As mentioned previously, the influence of the overlap rate on clustering results is discussed. The ability of the clustering methods and the validity indices to determine the number of components is also examined.

In order to give equal opportunity to all the clustering methods to reach the correct cluster structure, we use a unique configuration for choosing the initial centers. We arrange the set of observations according to the first dimension. The kth element is assumed to be the center of the kth cluster so that k=N/C+g where N represents the number of observations, C the number of clusters and g=N modC. Tables 3 and 4 show the experimental results obtained by the proposed algorithm for 3 components and 5 components, respectively.

Tables 3 and 4 illustrate the results obtained by the proposed algorithm.

The first column represents the clustering methods used in this study: FCM, FBSA and K-Means. The second column contains the value of validity indices RS, PC, DB, XB, WSJ and CE. For each components’ number, we compute the result in group according to the rate of overlap λ∈{0,0.5,0.75,1}. Figures 8 and 9 represent the constructed data in form of clusters. As seen in Tables 3 and 4, we can easily observe that the indices RS, PC and WSJ give always the same results which means that these indices are not monotonous. For a number of observations which is sufficiently large relative to the number of components, these indices do not produce decent results.
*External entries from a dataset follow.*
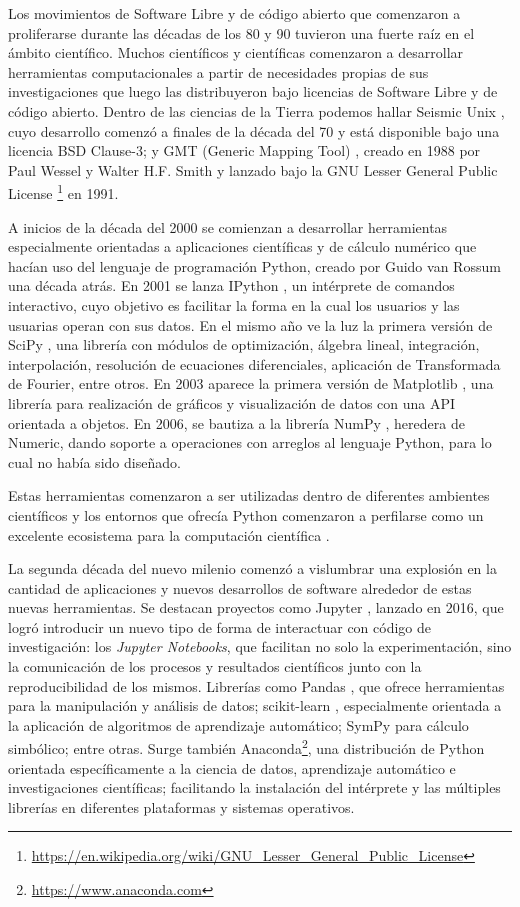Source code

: Los movimientos de Software Libre y de código abierto que comenzaron
a proliferarse durante las décadas de los 80 y 90 tuvieron una fuerte raíz en
el ámbito científico.
Muchos científicos y científicas comenzaron a desarrollar herramientas
computacionales a partir de necesidades propias de sus investigaciones que
luego las distribuyeron bajo licencias de Software Libre y de código abierto.
Dentro de las ciencias de la Tierra podemos hallar Seismic Unix
\citep{seismicunix}, cuyo desarrollo comenzó a finales de la década del 70
y está disponible bajo una licencia BSD Clause-3; y GMT (Generic Mapping Tool)
\citep{gmt1991,gmt2019}, creado en 1988 por Paul Wessel y Walter H.F.
Smith y lanzado bajo la GNU Lesser General Public License%
\footnote{%
    \url{https://en.wikipedia.org/wiki/GNU_Lesser_General_Public_License}%
}
en 1991.

A inicios de la década del 2000 se comienzan a desarrollar herramientas
especialmente orientadas a aplicaciones científicas y de cálculo numérico que
hacían uso del lenguaje de programación Python, creado por Guido van Rossum una
década atrás.
En 2001 se lanza IPython \citep{perez2007}, un intérprete de comandos
interactivo, cuyo objetivo es facilitar la forma en la cual los usuarios y las
usuarias operan con sus datos.
En el mismo año ve la luz la primera versión de SciPy \citep{scipy2020}, una
librería con módulos de optimización, álgebra lineal, integración,
interpolación, resolución de ecuaciones diferenciales, aplicación de
Transformada de Fourier, entre otros.
En 2003 aparece la primera versión de Matplotlib \citep{matplotlib2007}, una
librería para realización de gráficos y visualización de datos con una \ac{API}
orientada a objetos.
En 2006, se bautiza a la librería NumPy \citep{numpy2020}, heredera de Numeric,
dando soporte a operaciones con arreglos al lenguaje Python, para lo cual no
había sido diseñado.

Estas herramientas comenzaron a ser utilizadas dentro de diferentes ambientes
científicos y los entornos que ofrecía Python comenzaron a perfilarse como un
excelente ecosistema para la computación científica
\citep{travis2007,millman2011,perez2011}.

La segunda década del nuevo milenio comenzó a vislumbrar una explosión en la
cantidad de aplicaciones y nuevos desarrollos de software alrededor de estas
nuevas herramientas.
Se destacan proyectos como Jupyter \citep{jupyter2016}, lanzado en 2016, que
logró introducir un nuevo tipo de forma de interactuar con código de
investigación: los \emph{Jupyter Notebooks}, que facilitan no solo la
experimentación, sino la comunicación de los procesos y resultados científicos
junto con la reproducibilidad de los mismos.
Librerías como Pandas \citep{pandas2010}, que ofrece herramientas para la
manipulación y análisis de datos; scikit-learn \citep{sklearn2011},
especialmente orientada a la aplicación de algoritmos de aprendizaje
automático; SymPy \citep{sympy2017} para cálculo simbólico; entre otras.
Surge también Anaconda\footnote{\url{https://www.anaconda.com}}, una
distribución de Python orientada específicamente a la ciencia de datos,
aprendizaje automático e investigaciones científicas; facilitando la
instalación del intérprete y las múltiples librerías en diferentes plataformas
y sistemas operativos.

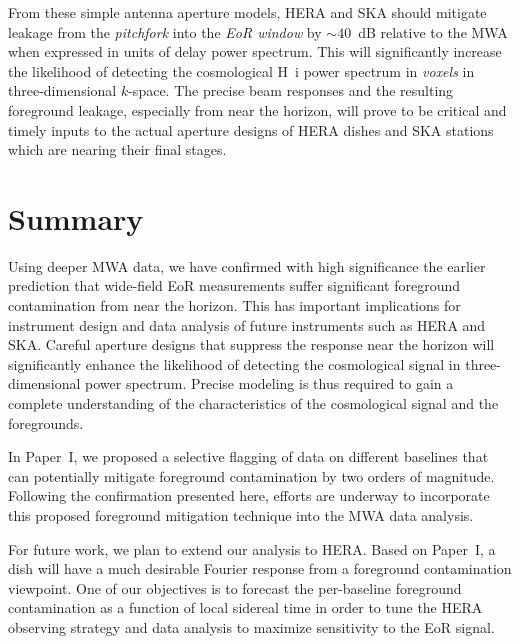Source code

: \documentclass[preprint2,apjl,numberedappendix,twocolappendix,appendixfloats]{emulateapj}
\begin{document}
From these simple antenna aperture models, HERA and SKA should mitigate leakage from the {\it pitchfork} into the {\it EoR window} by $\sim 40$~dB relative to the MWA when expressed in units of delay power spectrum. This will significantly increase the likelihood of detecting the cosmological H~{\sc i} power spectrum in {\it voxels} in three-dimensional $k$-space. The precise beam responses and the resulting foreground leakage, especially from near the horizon, will prove to be critical and timely inputs to the actual aperture designs of HERA dishes and SKA stations which are nearing their final stages.

\section{Summary}\label{sec:summary}

Using deeper MWA data, we have confirmed with high significance the earlier prediction that wide-field EoR measurements suffer significant foreground contamination from near the horizon. This has important implications for instrument design and data analysis of future instruments such as HERA and SKA. Careful aperture designs that suppress the response near the horizon will significantly enhance the likelihood of detecting the cosmological signal in three-dimensional power spectrum. Precise modeling is thus required to gain a complete understanding of the characteristics of the cosmological signal and the foregrounds. 

In Paper~I, we proposed a selective flagging of data on different baselines that can potentially mitigate foreground contamination by two orders of magnitude. Following the confirmation presented here, efforts are underway to incorporate this proposed foreground mitigation technique into the MWA data analysis.

For future work, we plan to extend our analysis to HERA. Based on Paper~I, a dish will have a much desirable Fourier response from a foreground contamination viewpoint. One of our objectives is to forecast the per-baseline foreground contamination as a function of local sidereal time in order to tune the HERA observing strategy and data analysis to maximize sensitivity to the EoR signal.

\acknowledgments
\end{document}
In previous contributions [²⁶, ¹⁷], we obtained the same result for the uni-variate and uncorrelated data. In [³³], a study concerning the WSJ is presented. It is based on Bersdak suggestion, where the number of observations N=Cmax. The proportion N/Cmax in that study assures good results but in our case where the number of observations N=3000, it’s clear that WSJ is not monotonous. For the same reason, PC and RS aren’t monotonous.

We also show that by increasing the number of components or the overlap rate, the quality of the results decrease. If we look at the experimental results in Table 3, we observe that the validity indices DB, XB, PC determine the component number to be 3, but with the same overlap rate in Table 4 the above validity indices do not have the ability to identify the true number of components.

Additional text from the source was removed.